By mortal sins that have been confessed and repented of. I will say nothing of the grievous sins that are committed from the first dawn of reason, through the succeeding years of youth and manhood; sins of all kinds in thought and desire, in word, and act, and conversation, and omission. How many adults are there who can say that they are of the number of those happy souls who have never been guilty of a mortal sin in their lives?
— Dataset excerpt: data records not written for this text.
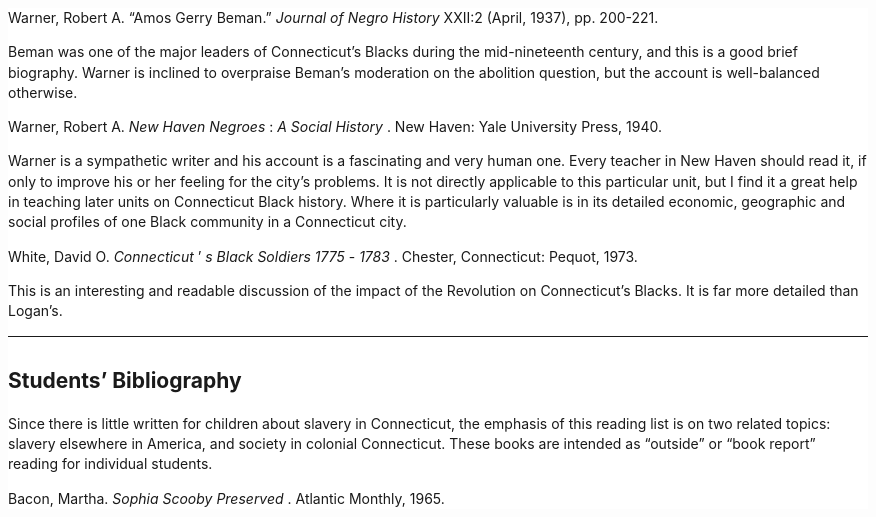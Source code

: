 </p>
<p>
Warner, Robert A. “Amos Gerry Beman.”
<i>
Journal of Negro History
</i>
XXII:2 (April, 1937), pp. 200-221.
</p>
<p>
Beman was one of the major leaders of Connecticut’s Blacks during the mid-nineteenth century, and this is a good brief biography. Warner is inclined to overpraise Beman’s moderation on the abolition question, but the account is well-balanced otherwise.
</p>
<p>
Warner, Robert A.
<i>
New Haven Negroes
</i>
:
<i>
A Social History
</i>
. New Haven: Yale University Press, 1940.
</p>
<p>
Warner is a sympathetic writer and his account is a fascinating and very human one. Every teacher in New Haven should read it, if only to improve his or her feeling for the city’s problems. It is not directly applicable to this particular unit, but I find it a great help in teaching later units on Connecticut Black history. Where it is particularly valuable is in its detailed economic, geographic and social profiles of one Black community in a Connecticut city.
</p>
<p>
White, David O.
<i>
Connecticut
</i>
’
<i>
s Black Soldiers 1775
</i>
-
<i>
1783
</i>
. Chester, Connecticut: Pequot, 1973.
</p>
<p>
This is an interesting and readable discussion of the impact of the Revolution on Connecticut’s Blacks. It is far more detailed than Logan’s.
</p>
<hr/>
<h2>
Students’ Bibliography
</h2>
Since there is little written for children about slavery in Connecticut, the emphasis of this reading list is on two related topics: slavery elsewhere in America, and society in colonial Connecticut. These books are intended as “outside” or “book report” reading for individual students.
<p>
Bacon, Martha.
<i>
Sophia Scooby Preserved
</i>
. Atlantic Monthly, 1965.
</p>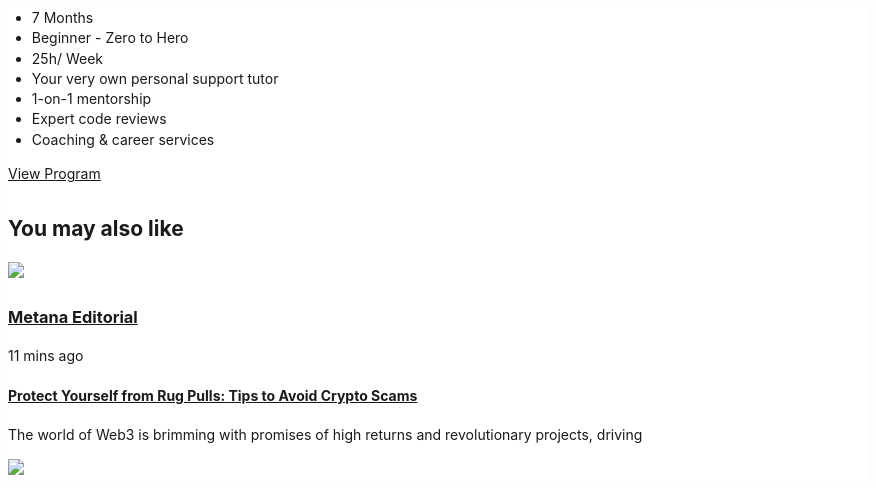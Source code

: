  




* 7 Months
* Beginner - Zero to Hero
* 25h/ Week
* Your very own personal support tutor
* 1-on-1 mentorship
* Expert code reviews
* Coaching & career services






[View Program](/web3-beginner-bootcamp/)













You may also like
-----------------

 






![](https://metana.io/wp-content/uploads/2024/07/Protect-Yourself-from-Rug-Pulls-Tips-to-Avoid-Crypto-Scams-640x364.jpg)







### [Metana Editorial](https://metana.io/blog/author/editorial/)




11 mins ago

#### [Protect Yourself from Rug Pulls: Tips to Avoid Crypto Scams](https://metana.io/blog/protect-yourself-from-rug-pulls-tips-to-avoid-crypto-scams/)




The world of Web3 is brimming with promises of high returns and revolutionary projects, driving 


![](https://metana.io/wp-content/uploads/2024/07/ERC-Token-Standards-Your-Simplified-Guide-copy-640x364.jpg)


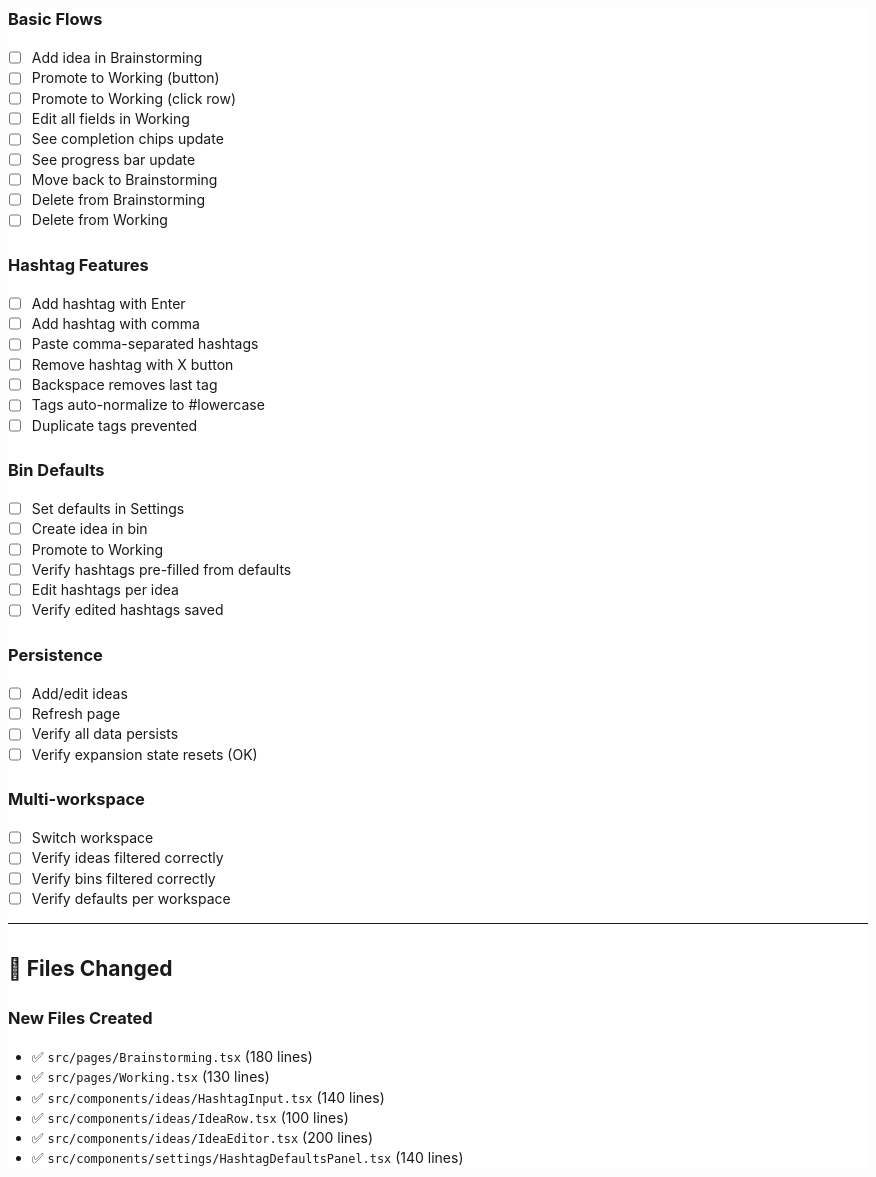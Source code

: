 ### Basic Flows
- [ ] Add idea in Brainstorming
- [ ] Promote to Working (button)
- [ ] Promote to Working (click row)
- [ ] Edit all fields in Working
- [ ] See completion chips update
- [ ] See progress bar update
- [ ] Move back to Brainstorming
- [ ] Delete from Brainstorming
- [ ] Delete from Working

### Hashtag Features
- [ ] Add hashtag with Enter
- [ ] Add hashtag with comma
- [ ] Paste comma-separated hashtags
- [ ] Remove hashtag with X button
- [ ] Backspace removes last tag
- [ ] Tags auto-normalize to #lowercase
- [ ] Duplicate tags prevented

### Bin Defaults
- [ ] Set defaults in Settings
- [ ] Create idea in bin
- [ ] Promote to Working
- [ ] Verify hashtags pre-filled from defaults
- [ ] Edit hashtags per idea
- [ ] Verify edited hashtags saved

### Persistence
- [ ] Add/edit ideas
- [ ] Refresh page
- [ ] Verify all data persists
- [ ] Verify expansion state resets (OK)

### Multi-workspace
- [ ] Switch workspace
- [ ] Verify ideas filtered correctly
- [ ] Verify bins filtered correctly
- [ ] Verify defaults per workspace

---

## 📝 Files Changed

### New Files Created
- ✅ `src/pages/Brainstorming.tsx` (180 lines)
- ✅ `src/pages/Working.tsx` (130 lines)
- ✅ `src/components/ideas/HashtagInput.tsx` (140 lines)
- ✅ `src/components/ideas/IdeaRow.tsx` (100 lines)
- ✅ `src/components/ideas/IdeaEditor.tsx` (200 lines)
- ✅ `src/components/settings/HashtagDefaultsPanel.tsx` (140 lines)
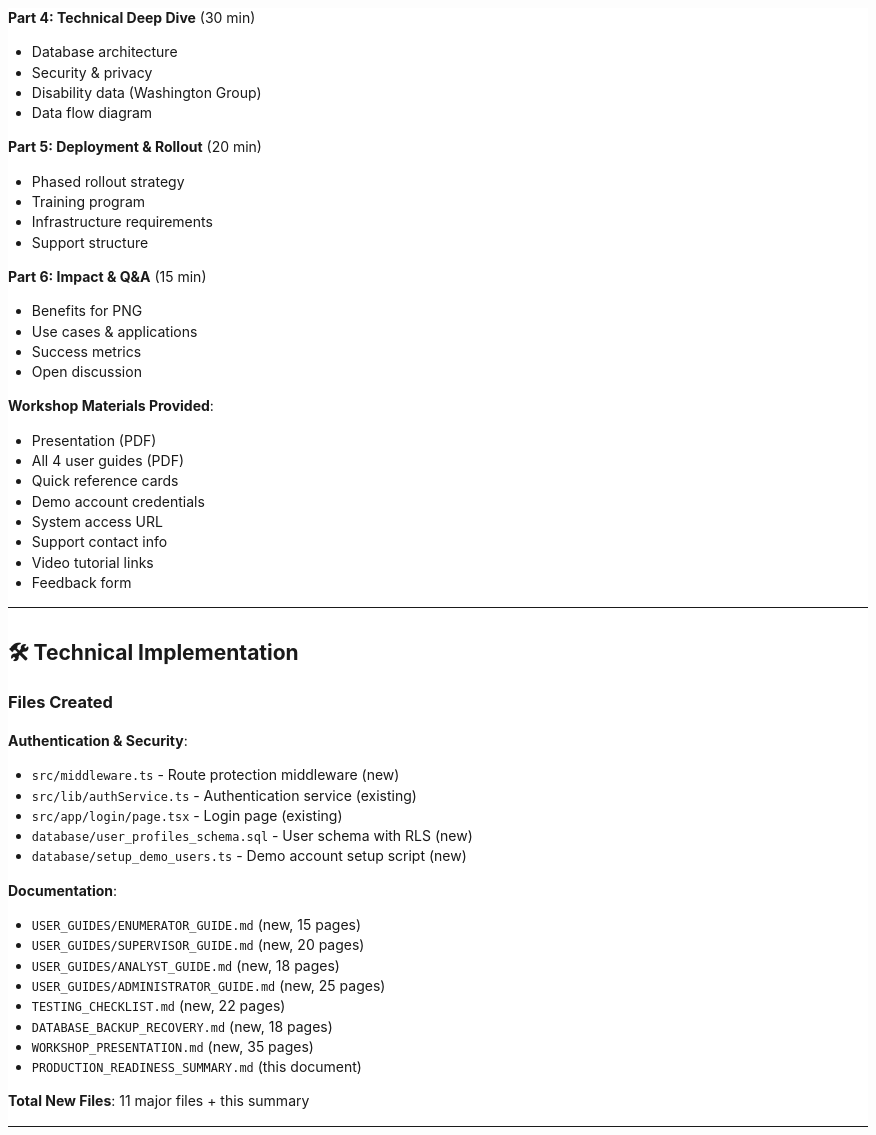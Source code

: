 **Part 4: Technical Deep Dive** (30 min)
- Database architecture
- Security & privacy
- Disability data (Washington Group)
- Data flow diagram

**Part 5: Deployment & Rollout** (20 min)
- Phased rollout strategy
- Training program
- Infrastructure requirements
- Support structure

**Part 6: Impact & Q&A** (15 min)
- Benefits for PNG
- Use cases & applications
- Success metrics
- Open discussion

**Workshop Materials Provided**:
- Presentation (PDF)
- All 4 user guides (PDF)
- Quick reference cards
- Demo account credentials
- System access URL
- Support contact info
- Video tutorial links
- Feedback form

---

## 🛠️ Technical Implementation

### Files Created

**Authentication & Security**:
- `src/middleware.ts` - Route protection middleware (new)
- `src/lib/authService.ts` - Authentication service (existing)
- `src/app/login/page.tsx` - Login page (existing)
- `database/user_profiles_schema.sql` - User schema with RLS (new)
- `database/setup_demo_users.ts` - Demo account setup script (new)

**Documentation**:
- `USER_GUIDES/ENUMERATOR_GUIDE.md` (new, 15 pages)
- `USER_GUIDES/SUPERVISOR_GUIDE.md` (new, 20 pages)
- `USER_GUIDES/ANALYST_GUIDE.md` (new, 18 pages)
- `USER_GUIDES/ADMINISTRATOR_GUIDE.md` (new, 25 pages)
- `TESTING_CHECKLIST.md` (new, 22 pages)
- `DATABASE_BACKUP_RECOVERY.md` (new, 18 pages)
- `WORKSHOP_PRESENTATION.md` (new, 35 pages)
- `PRODUCTION_READINESS_SUMMARY.md` (this document)

**Total New Files**: 11 major files + this summary

---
I will suppose that we have blotted out of the book of God’s justice all the mortal sins of our past lives by true, supernatural repentance, sincere contrition, and a candid confession, and that we have fully appeased the divine anger, so that we are now admitted to the favor and friendship of God, and are called and are in truth dear children of God. Oh, what a happiness is ours! All our debt is forgiven; the eternal pains of hell that we had deserved are remitted to us, and as far as we are concerned the fire of hell is extinguished. O God of goodness, what do we not owe Thee for such a benefit! But meanwhile, my dear brethren, what becomes of the terrible temporal punishment we still owe the divine justice for those sins that we have committed and repented of?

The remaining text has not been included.